I’d love to get my daughter interested in cooking. Can you suggest some recipes that a young teen or tween might enjoy and enjoy cooking together with an adult?
Teaching kids to cook—and to enjoy cooking—gives them a gift that keeps on giving. Since so much of our health and our joy can spring from the food we eat, sending a child into the world with a sense of confidence about preparing meals can give them a powerful tool for living well.
I have to admit, I am not nearly as good about helping my own pre-teen daughter learn to cook as I’d like to be. You’d think that a person who loves to cook (me) and who writes a website devoted to helping people learn to develop new behaviors and try new recipes (me) would be a great mentor for a kid learning to cook. NOPE!
Because I love to cook, and because I think of the kitchen as my space while I’m cooking, it is challenging for me to be patient with someone just learning in my environment. In my own kitchen, giving up control, sharing tools, and letting go of expectations is hard.
Of course, my kitchen is my kid’s kitchen and my spouse’s kitchen, too. My fantasy that our home kitchen is my personal workshop doesn’t serve me or my family if it doesn’t give anyone else license to have fun cooking.
So, if you are an avid home cook, let me give you this warning, based on my own experience: you may feel really uncomfortable while you are helping your kid to learn. I always try to remind myself that if I can model how much fun creating meals can be, I can keep my kid interested (even when I’m a crummy teacher.) When we are working together, I remind myself to find everything she is doing well and mention it to her, and when I lose my cool, I ask for forgiveness. Laughter never hurts, either, especially when there are big spills or ruined food.
My mom, who loves to bake but never really cared much for cooking, was far more patient with me when it came to learning to cook. I’m going to take a page out of her book, and suggest one of her favorite meals—breakfast for dinner—as a great first meal to make with your daughter, and eventually to pass off to her as her own responsibility.
It can be difficult to get eggs cooked correctly, but since they are inexpensive and packed full of nutrients, they are worth the practice.
Scrambled eggs—butter in a hot pan, eggs with some milk, cooked quickly, moved around in the pan just enough to make sure they don’t burn, but stay fluffy—can make the protein foundation for breakfast for dinner. Throwing leftover vegetables into eggs, along with the cheese of the child’s choice, can boost the nutritional bang for your buck.
French toast or pancakes are kid favorites, and they will help teach a new cook how to be patient, how to control the heat on the stove, and how to successfully flip items in a pan.

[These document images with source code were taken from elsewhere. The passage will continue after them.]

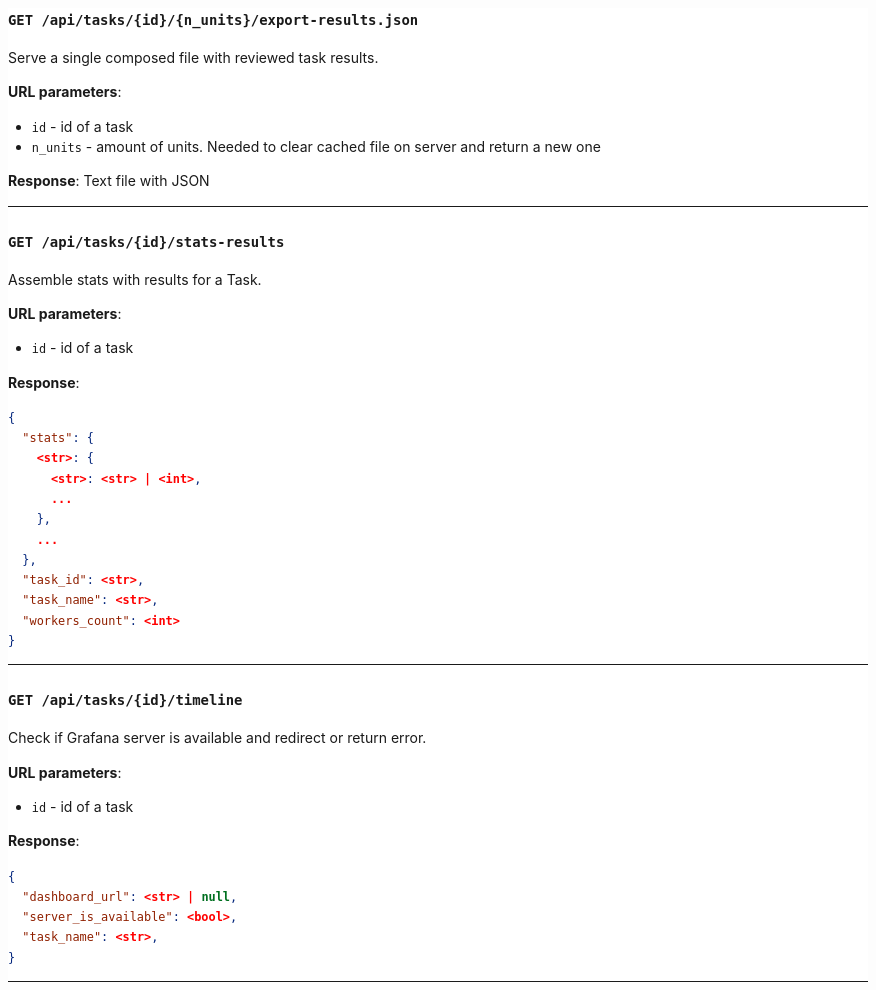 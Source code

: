 
### `GET /api/tasks/{id}/{n_units}/export-results.json`

Serve a single composed file with reviewed task results.

**URL parameters**:
- `id` - id of a task
- `n_units` - amount of units. Needed to clear cached file on server and return a new one

**Response**:
Text file with JSON

---

### `GET /api/tasks/{id}/stats-results`

Assemble stats with results for a Task.

**URL parameters**:
- `id` - id of a task

**Response**:
```json
{
  "stats": {
    <str>: {
      <str>: <str> | <int>, 
      ...
    }, 
    ...
  }, 
  "task_id": <str>, 
  "task_name": <str>, 
  "workers_count": <int>
}
```

---

### `GET /api/tasks/{id}/timeline`

Check if Grafana server is available and redirect or return error.

**URL parameters**:
- `id` - id of a task

**Response**:
```json
{
  "dashboard_url": <str> | null,
  "server_is_available": <bool>,
  "task_name": <str>,
}
```

---
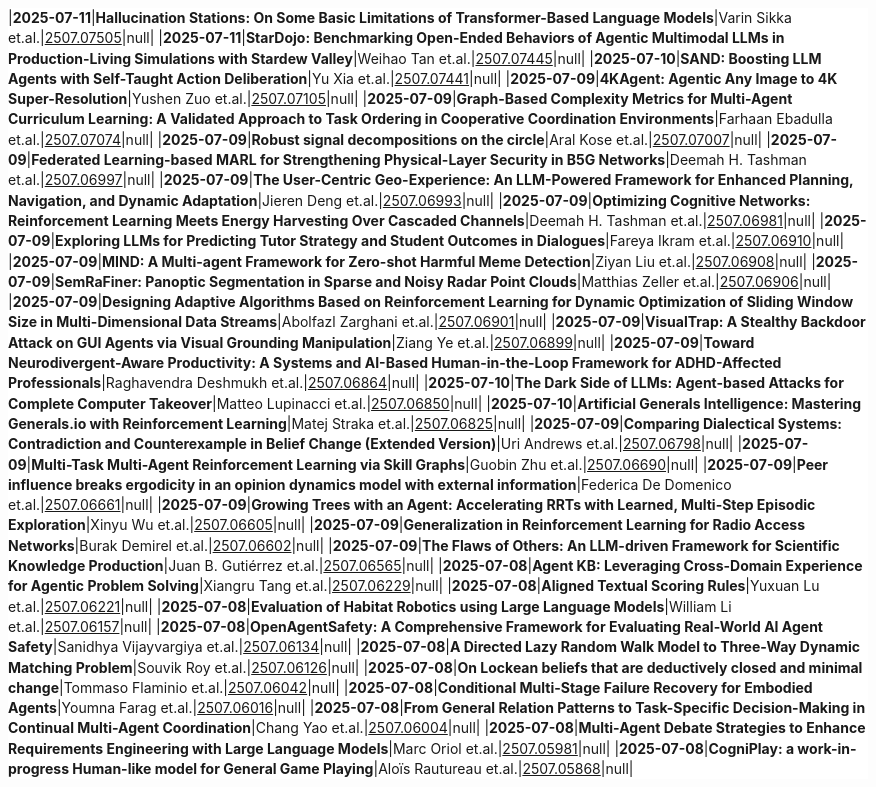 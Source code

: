 |**2025-07-11**|**Hallucination Stations: On Some Basic Limitations of Transformer-Based Language Models**|Varin Sikka et.al.|[2507.07505](http://arxiv.org/abs/2507.07505)|null|
|**2025-07-11**|**StarDojo: Benchmarking Open-Ended Behaviors of Agentic Multimodal LLMs in Production-Living Simulations with Stardew Valley**|Weihao Tan et.al.|[2507.07445](http://arxiv.org/abs/2507.07445)|null|
|**2025-07-10**|**SAND: Boosting LLM Agents with Self-Taught Action Deliberation**|Yu Xia et.al.|[2507.07441](http://arxiv.org/abs/2507.07441)|null|
|**2025-07-09**|**4KAgent: Agentic Any Image to 4K Super-Resolution**|Yushen Zuo et.al.|[2507.07105](http://arxiv.org/abs/2507.07105)|null|
|**2025-07-09**|**Graph-Based Complexity Metrics for Multi-Agent Curriculum Learning: A Validated Approach to Task Ordering in Cooperative Coordination Environments**|Farhaan Ebadulla et.al.|[2507.07074](http://arxiv.org/abs/2507.07074)|null|
|**2025-07-09**|**Robust signal decompositions on the circle**|Aral Kose et.al.|[2507.07007](http://arxiv.org/abs/2507.07007)|null|
|**2025-07-09**|**Federated Learning-based MARL for Strengthening Physical-Layer Security in B5G Networks**|Deemah H. Tashman et.al.|[2507.06997](http://arxiv.org/abs/2507.06997)|null|
|**2025-07-09**|**The User-Centric Geo-Experience: An LLM-Powered Framework for Enhanced Planning, Navigation, and Dynamic Adaptation**|Jieren Deng et.al.|[2507.06993](http://arxiv.org/abs/2507.06993)|null|
|**2025-07-09**|**Optimizing Cognitive Networks: Reinforcement Learning Meets Energy Harvesting Over Cascaded Channels**|Deemah H. Tashman et.al.|[2507.06981](http://arxiv.org/abs/2507.06981)|null|
|**2025-07-09**|**Exploring LLMs for Predicting Tutor Strategy and Student Outcomes in Dialogues**|Fareya Ikram et.al.|[2507.06910](http://arxiv.org/abs/2507.06910)|null|
|**2025-07-09**|**MIND: A Multi-agent Framework for Zero-shot Harmful Meme Detection**|Ziyan Liu et.al.|[2507.06908](http://arxiv.org/abs/2507.06908)|null|
|**2025-07-09**|**SemRaFiner: Panoptic Segmentation in Sparse and Noisy Radar Point Clouds**|Matthias Zeller et.al.|[2507.06906](http://arxiv.org/abs/2507.06906)|null|
|**2025-07-09**|**Designing Adaptive Algorithms Based on Reinforcement Learning for Dynamic Optimization of Sliding Window Size in Multi-Dimensional Data Streams**|Abolfazl Zarghani et.al.|[2507.06901](http://arxiv.org/abs/2507.06901)|null|
|**2025-07-09**|**VisualTrap: A Stealthy Backdoor Attack on GUI Agents via Visual Grounding Manipulation**|Ziang Ye et.al.|[2507.06899](http://arxiv.org/abs/2507.06899)|null|
|**2025-07-09**|**Toward Neurodivergent-Aware Productivity: A Systems and AI-Based Human-in-the-Loop Framework for ADHD-Affected Professionals**|Raghavendra Deshmukh et.al.|[2507.06864](http://arxiv.org/abs/2507.06864)|null|
|**2025-07-10**|**The Dark Side of LLMs: Agent-based Attacks for Complete Computer Takeover**|Matteo Lupinacci et.al.|[2507.06850](http://arxiv.org/abs/2507.06850)|null|
|**2025-07-10**|**Artificial Generals Intelligence: Mastering Generals.io with Reinforcement Learning**|Matej Straka et.al.|[2507.06825](http://arxiv.org/abs/2507.06825)|null|
|**2025-07-09**|**Comparing Dialectical Systems: Contradiction and Counterexample in Belief Change (Extended Version)**|Uri Andrews et.al.|[2507.06798](http://arxiv.org/abs/2507.06798)|null|
|**2025-07-09**|**Multi-Task Multi-Agent Reinforcement Learning via Skill Graphs**|Guobin Zhu et.al.|[2507.06690](http://arxiv.org/abs/2507.06690)|null|
|**2025-07-09**|**Peer influence breaks ergodicity in an opinion dynamics model with external information**|Federica De Domenico et.al.|[2507.06661](http://arxiv.org/abs/2507.06661)|null|
|**2025-07-09**|**Growing Trees with an Agent: Accelerating RRTs with Learned, Multi-Step Episodic Exploration**|Xinyu Wu et.al.|[2507.06605](http://arxiv.org/abs/2507.06605)|null|
|**2025-07-09**|**Generalization in Reinforcement Learning for Radio Access Networks**|Burak Demirel et.al.|[2507.06602](http://arxiv.org/abs/2507.06602)|null|
|**2025-07-09**|**The Flaws of Others: An LLM-driven Framework for Scientific Knowledge Production**|Juan B. Gutiérrez et.al.|[2507.06565](http://arxiv.org/abs/2507.06565)|null|
|**2025-07-08**|**Agent KB: Leveraging Cross-Domain Experience for Agentic Problem Solving**|Xiangru Tang et.al.|[2507.06229](http://arxiv.org/abs/2507.06229)|null|
|**2025-07-08**|**Aligned Textual Scoring Rules**|Yuxuan Lu et.al.|[2507.06221](http://arxiv.org/abs/2507.06221)|null|
|**2025-07-08**|**Evaluation of Habitat Robotics using Large Language Models**|William Li et.al.|[2507.06157](http://arxiv.org/abs/2507.06157)|null|
|**2025-07-08**|**OpenAgentSafety: A Comprehensive Framework for Evaluating Real-World AI Agent Safety**|Sanidhya Vijayvargiya et.al.|[2507.06134](http://arxiv.org/abs/2507.06134)|null|
|**2025-07-08**|**A Directed Lazy Random Walk Model to Three-Way Dynamic Matching Problem**|Souvik Roy et.al.|[2507.06126](http://arxiv.org/abs/2507.06126)|null|
|**2025-07-08**|**On Lockean beliefs that are deductively closed and minimal change**|Tommaso Flaminio et.al.|[2507.06042](http://arxiv.org/abs/2507.06042)|null|
|**2025-07-08**|**Conditional Multi-Stage Failure Recovery for Embodied Agents**|Youmna Farag et.al.|[2507.06016](http://arxiv.org/abs/2507.06016)|null|
|**2025-07-08**|**From General Relation Patterns to Task-Specific Decision-Making in Continual Multi-Agent Coordination**|Chang Yao et.al.|[2507.06004](http://arxiv.org/abs/2507.06004)|null|
|**2025-07-08**|**Multi-Agent Debate Strategies to Enhance Requirements Engineering with Large Language Models**|Marc Oriol et.al.|[2507.05981](http://arxiv.org/abs/2507.05981)|null|
|**2025-07-08**|**CogniPlay: a work-in-progress Human-like model for General Game Playing**|Aloïs Rautureau et.al.|[2507.05868](http://arxiv.org/abs/2507.05868)|null|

As for bacon or sausage, I recommend an oven method, both so that scalding with hot grease is not an issue, and because (I believe) the oven yields a superior result. An added bonus: using the oven for the meat while using the stove for eggs and pancakes or French toast makes it easier for the cook to get everything prepared to be served at the same time.
For my favorite oven-cooked bacon, line a large jelly roll pan (cookie sheet with shallow sides) with foil, then a sheet of parchment paper. Place bacon in a single layer on the parchment, place in a cold oven, then turn on the oven to 350 degrees. Check after fifteen minutes; cook to desired crispness. Remove from the oven and place on paper towels to absorb grease.
I don’t think there is much a teenager likes more than feeling like they can do something without any help, especially from their parents. Breakfast for dinner can lead to pasta, which can progress to tacos and chili, which can result in simply cooked meats and oven-roasted veggies. Stay around enough to ensure safe knife skills are being developed, and chances for burns are minimized, but wherever possible, give your kid space to make mistakes and develop independence. Even if they struggle now, they’ll thank you for it!
I hope this is a help to you, and thank you for your question.